Sebabnya, bahwa kapital mampu menerobos setiap rintangan ruang yang pada akhirnya menciptakan kondisi pertukaran fisik melalui alat-alat komunikasi dan transportasi. Di satu sisi, “kemudahan alat-alat komunikasi” menyediakan cara bagi kapital untuk memaksakan logikanya di seluruh dunia agar seluruh bangsa mengadopsi mode produksi borjuis, memaksa mereka berkenalan dengan peradaban, atau dengan kata lain untuk memborjuiskan mereka. Bersamaan dengan itu, proses ini juga justru menciptakan kondisi yang baik bagi gerakan revolusioner, yang terbantukan oleh penyempurnaan alat-alat komunikasi yang dihasilkan dari industri modern yang memungkinkan para pekerja di berbagai tempat berbeda dapat bertemu satu sama lainnya.

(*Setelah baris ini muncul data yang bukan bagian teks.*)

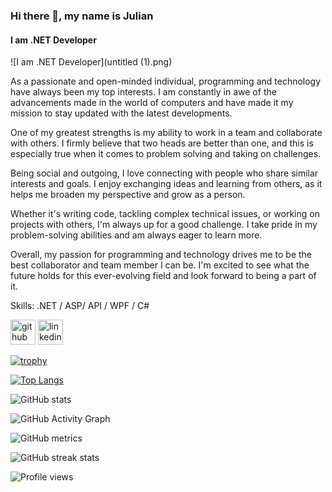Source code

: ### Hi there 👋, my name is Julian
#### I am .NET Developer
![I am .NET Developer](untitled (1).png)

As a passionate and open-minded individual, programming and technology have always been my top interests. I am constantly in awe of the advancements made in the world of computers and have made it my mission to stay updated with the latest developments.

One of my greatest strengths is my ability to work in a team and collaborate with others. I firmly believe that two heads are better than one, and this is especially true when it comes to problem solving and taking on challenges.

Being social and outgoing, I love connecting with people who share similar interests and goals. I enjoy exchanging ideas and learning from others, as it helps me broaden my perspective and grow as a person.

Whether it's writing code, tackling complex technical issues, or working on projects with others, I'm always up for a good challenge. I take pride in my problem-solving abilities and am always eager to learn more.

Overall, my passion for programming and technology drives me to be the best collaborator and team member I can be. I'm excited to see what the future holds for this ever-evolving field and look forward to being a part of it.

Skills: .NET / ASP/ API / WPF / C#



[<img src='https://cdn.jsdelivr.net/npm/simple-icons@3.0.1/icons/github.svg' alt='github' height='40'>](https://github.com/Iulian-Liviu)  [<img src='https://cdn.jsdelivr.net/npm/simple-icons@3.0.1/icons/linkedin.svg' alt='linkedin' height='40'>](https://www.linkedin.com/in/iulian-coțcariu-533441239/)  

[![trophy](https://github-profile-trophy.vercel.app/?username=Iulian-Liviu)](https://github.com/ryo-ma/github-profile-trophy)

[![Top Langs](https://github-readme-stats.vercel.app/api/top-langs/?username=Iulian-Liviu)](https://github.com/anuraghazra/github-readme-stats)

![GitHub stats](https://github-readme-stats.vercel.app/api?username=Iulian-Liviu&show_icons=true&count_private=true)  

![GitHub Activity Graph](https://activity-graph.herokuapp.com/graph?username=Iulian-Liviu)  

![GitHub metrics](https://metrics.lecoq.io/Iulian-Liviu)  

![GitHub streak stats](https://streak-stats.demolab.com/?user=Iulian-Liviu)  

![Profile views](https://gpvc.arturio.dev/Iulian-Liviu)  
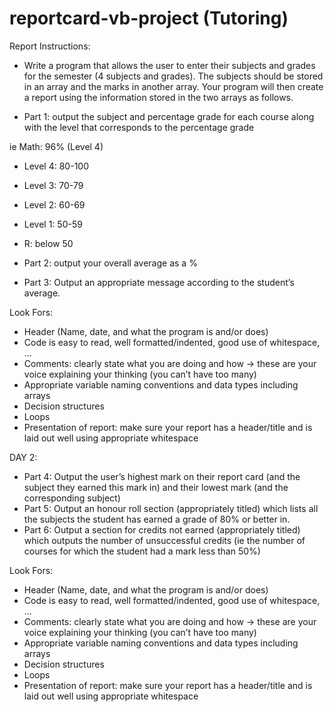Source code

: # reportcard-vb-project (Tutoring)
Report
Instructions:
  - Write a program that allows the user to enter their subjects and grades for
    the semester (4 subjects and grades). The subjects should be stored in an
    array and the marks in another array. Your program will then create a
    report using the information stored in the two arrays as follows.
    
  - Part 1: output the subject and percentage grade for each course along with
    the level that corresponds to the percentage grade
    
   ie Math: 96% (Level 4)
  - Level 4: 80-100
  - Level 3: 70-79
  - Level 2: 60-69
  - Level 1: 50-59
  - R: below 50
  
  - Part 2: output your overall average as a %
  
  - Part 3: Output an appropriate message according to the student’s average.
  
Look Fors:
  - Header (Name, date, and what the program is and/or does)
  - Code is easy to read, well formatted/indented, good use of whitespace, …
  - Comments: clearly state what you are doing and how → these are your voice explaining
    your thinking (you can’t have too many)
  - Appropriate variable naming conventions and data types including arrays
  - Decision structures
  - Loops
  - Presentation of report: make sure your report has a header/title and is laid out well
    using appropriate whitespace

DAY 2:
- Part 4: Output the user’s highest mark on their report card (and the
  subject they earned this mark in) and their lowest mark (and the
  corresponding subject)
- Part 5: Output an honour roll section (appropriately titled) which
  lists all the subjects the student has earned a grade of 80% or better
  in.
- Part 6: Output a section for credits not earned (appropriately titled)
  which outputs the number of unsuccessful credits (ie the number of
  courses for which the student had a mark less than 50%)
  
 Look Fors:
- Header (Name, date, and what the program is and/or does)
- Code is easy to read, well formatted/indented, good use of whitespace, …
- Comments: clearly state what you are doing and how → these are your voice explaining
  your thinking (you can’t have too many)
- Appropriate variable naming conventions and data types including arrays
- Decision structures
- Loops
- Presentation of report: make sure your report has a header/title and is laid out well
  using appropriate whitespace
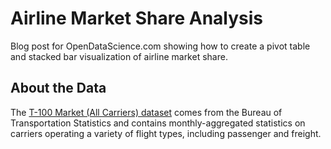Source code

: # Airline Market Share Analysis
Blog post for OpenDataScience.com showing how to create a pivot table and stacked bar visualization of airline market share.

## About the Data
The [T-100 Market (All Carriers) dataset](https://www.transtats.bts.gov/DL_SelectFields.asp?gnoyr_VQ=FMF&QO_fu146_anzr=Nv4%20Pn44vr45) comes from the Bureau of Transportation Statistics and contains monthly-aggregated statistics on carriers operating a variety of flight types, including passenger and freight.
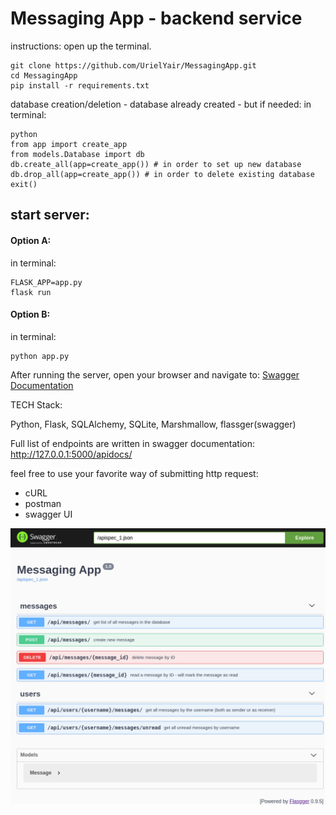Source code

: # Messaging App - backend service

instructions:
open up the terminal.

    git clone https://github.com/UrielYair/MessagingApp.git
    cd MessagingApp
    pip install -r requirements.txt

database creation/deletion - database already created - but if needed:
in terminal:

    python
    from app import create_app
    from models.Database import db
    db.create_all(app=create_app()) # in order to set up new database
    db.drop_all(app=create_app()) # in order to delete existing database
    exit()

## start server:

#### Option A:

in terminal:

    FLASK_APP=app.py
    flask run

#### Option B:

in terminal:

    python app.py

After running the server, open your browser and navigate to:
[Swagger Documentation](http://127.0.0.1:5000/apidocs/)

TECH Stack:

Python, Flask, SQLAlchemy, SQLite, Marshmallow, flassger(swagger)

Full list of endpoints are written in swagger documentation:
http://127.0.0.1:5000/apidocs/

feel free to use your favorite way of submitting http request:

-   cURL
-   postman
-   swagger UI

![alt text](https://github.com/UrielYair/MessagingApp/blob/master/swagger_apidocs.png?raw=true)
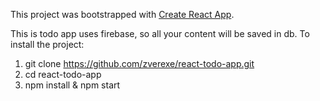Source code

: This project was bootstrapped with [Create React App](https://github.com/facebookincubator/create-react-app).

This is todo app uses firebase, so all your content will be saved in db.
To install the project:
1. git clone https://github.com/zverexe/react-todo-app.git
2. cd react-todo-app
3. npm install & npm start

Sekarang, jejaring pasar dunia terbuat dari kabel serat optik dan jaringan satelit yang memungkinkan fleksibilitas kapital untuk memacu produktifitas, memudahkan laju mobilitas kapital, memediasi pasar dan distribusi komoditi, serta mengontrol kehidupan sosial. Akan tetapi, aktivis dan lingkar anti-kapitalis juga memanfaatkan cyberspace untuk memungkinkan globalisasi perjuangan, mengorganisir perlawanan dan solidaritas yang pada akhirnya menjelma dalam istilah Harry Cleaver sebagai struktur perjuangan elektronik (electronic fabric of struggles).[5] 

Selain itu, muncul pula kecenderungan yang berlawanan dengan tradisi dalam relasi kapital, yakni berdasarkan sifat dan karakter internet yang relatif plural, rizomatik dan egalitarian. Hal ini dapat dijumpai dalam proyek-proyek dominan dalam aktivitas internet seperti penyebaran dan berbagi informasi, proyek free software, open source, dan common creative, maupun jejaring diskusi dan informasi gratis. Paul Bowman mencatat bahwa hanya dalam kurun waktu 10 tahun saja, proyek-proyek free software dan open source telah sampai pada pencapaian yang setara dengan para kapitalis mengorganisir produksi hal yang sama. Windows oleh Microsoft yang dibuat selama berpuluh tahun, dapat ditandingi oleh Linux yang dibuat hanya beberapa tahun oleh berbagai kreator bebas yang hanya mengerjakannya dari waktu senggang. Bahkan dalam beberapa aspek, Linux melampaui Windows.[6] 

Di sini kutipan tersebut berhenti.